**Task statement**
Your answer must consist of the records below, reproduced exactly, with every picture removed.

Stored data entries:
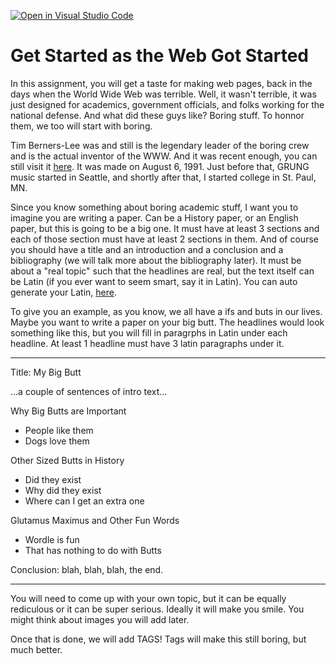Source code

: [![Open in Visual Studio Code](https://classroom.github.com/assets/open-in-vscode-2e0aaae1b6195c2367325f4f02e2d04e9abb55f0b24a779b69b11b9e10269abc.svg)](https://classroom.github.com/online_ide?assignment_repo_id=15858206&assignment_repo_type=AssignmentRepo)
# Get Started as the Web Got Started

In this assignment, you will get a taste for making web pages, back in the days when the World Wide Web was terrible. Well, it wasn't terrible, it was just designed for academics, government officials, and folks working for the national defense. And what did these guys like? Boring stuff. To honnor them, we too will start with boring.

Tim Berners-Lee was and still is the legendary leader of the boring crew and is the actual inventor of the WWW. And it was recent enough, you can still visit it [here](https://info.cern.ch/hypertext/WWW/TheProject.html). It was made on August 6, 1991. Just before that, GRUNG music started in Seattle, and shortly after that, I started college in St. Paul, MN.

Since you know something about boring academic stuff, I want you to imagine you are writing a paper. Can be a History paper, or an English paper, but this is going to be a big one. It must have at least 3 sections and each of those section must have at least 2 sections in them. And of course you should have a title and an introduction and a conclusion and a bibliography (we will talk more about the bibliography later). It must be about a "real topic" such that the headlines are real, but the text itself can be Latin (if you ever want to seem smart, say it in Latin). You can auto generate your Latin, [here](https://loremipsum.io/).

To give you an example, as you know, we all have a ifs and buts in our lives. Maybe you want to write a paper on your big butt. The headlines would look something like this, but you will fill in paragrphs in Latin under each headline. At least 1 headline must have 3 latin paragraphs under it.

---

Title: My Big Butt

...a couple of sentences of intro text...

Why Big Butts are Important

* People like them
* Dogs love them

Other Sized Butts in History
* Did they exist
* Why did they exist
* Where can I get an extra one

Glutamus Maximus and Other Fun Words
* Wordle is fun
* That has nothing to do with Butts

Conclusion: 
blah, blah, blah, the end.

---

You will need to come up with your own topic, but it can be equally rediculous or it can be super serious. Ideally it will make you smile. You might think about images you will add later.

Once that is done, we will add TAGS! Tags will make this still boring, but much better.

**Exercise answer**
Source code

: [![Open in Visual Studio Code](https://classroom.github.com/assets/open-in-vscode-2e0aaae1b6195c2367325f4f02e2d04e9abb55f0b24a779b69b11b9e10269abc.svg)](https://classroom.github.com/online_ide?assignment_repo_id=15858206&assignment_repo_type=AssignmentRepo)
# Get Started as the Web Got Started

In this assignment, you will get a taste for making web pages, back in the days when the World Wide Web was terrible. Well, it wasn't terrible, it was just designed for academics, government officials, and folks working for the national defense. And what did these guys like? Boring stuff. To honnor them, we too will start with boring.

Tim Berners-Lee was and still is the legendary leader of the boring crew and is the actual inventor of the WWW. And it was recent enough, you can still visit it [here](https://info.cern.ch/hypertext/WWW/TheProject.html). It was made on August 6, 1991. Just before that, GRUNG music started in Seattle, and shortly after that, I started college in St. Paul, MN.

Since you know something about boring academic stuff, I want you to imagine you are writing a paper. Can be a History paper, or an English paper, but this is going to be a big one. It must have at least 3 sections and each of those section must have at least 2 sections in them. And of course you should have a title and an introduction and a conclusion and a bibliography (we will talk more about the bibliography later). It must be about a "real topic" such that the headlines are real, but the text itself can be Latin (if you ever want to seem smart, say it in Latin). You can auto generate your Latin, [here](https://loremipsum.io/).

To give you an example, as you know, we all have a ifs and buts in our lives. Maybe you want to write a paper on your big butt. The headlines would look something like this, but you will fill in paragrphs in Latin under each headline. At least 1 headline must have 3 latin paragraphs under it.

---

Title: My Big Butt

...a couple of sentences of intro text...

Why Big Butts are Important

* People like them
* Dogs love them

Other Sized Butts in History
* Did they exist
* Why did they exist
* Where can I get an extra one

Glutamus Maximus and Other Fun Words
* Wordle is fun
* That has nothing to do with Butts

Conclusion: 
blah, blah, blah, the end.

---

You will need to come up with your own topic, but it can be equally rediculous or it can be super serious. Ideally it will make you smile. You might think about images you will add later.

Once that is done, we will add TAGS! Tags will make this still boring, but much better.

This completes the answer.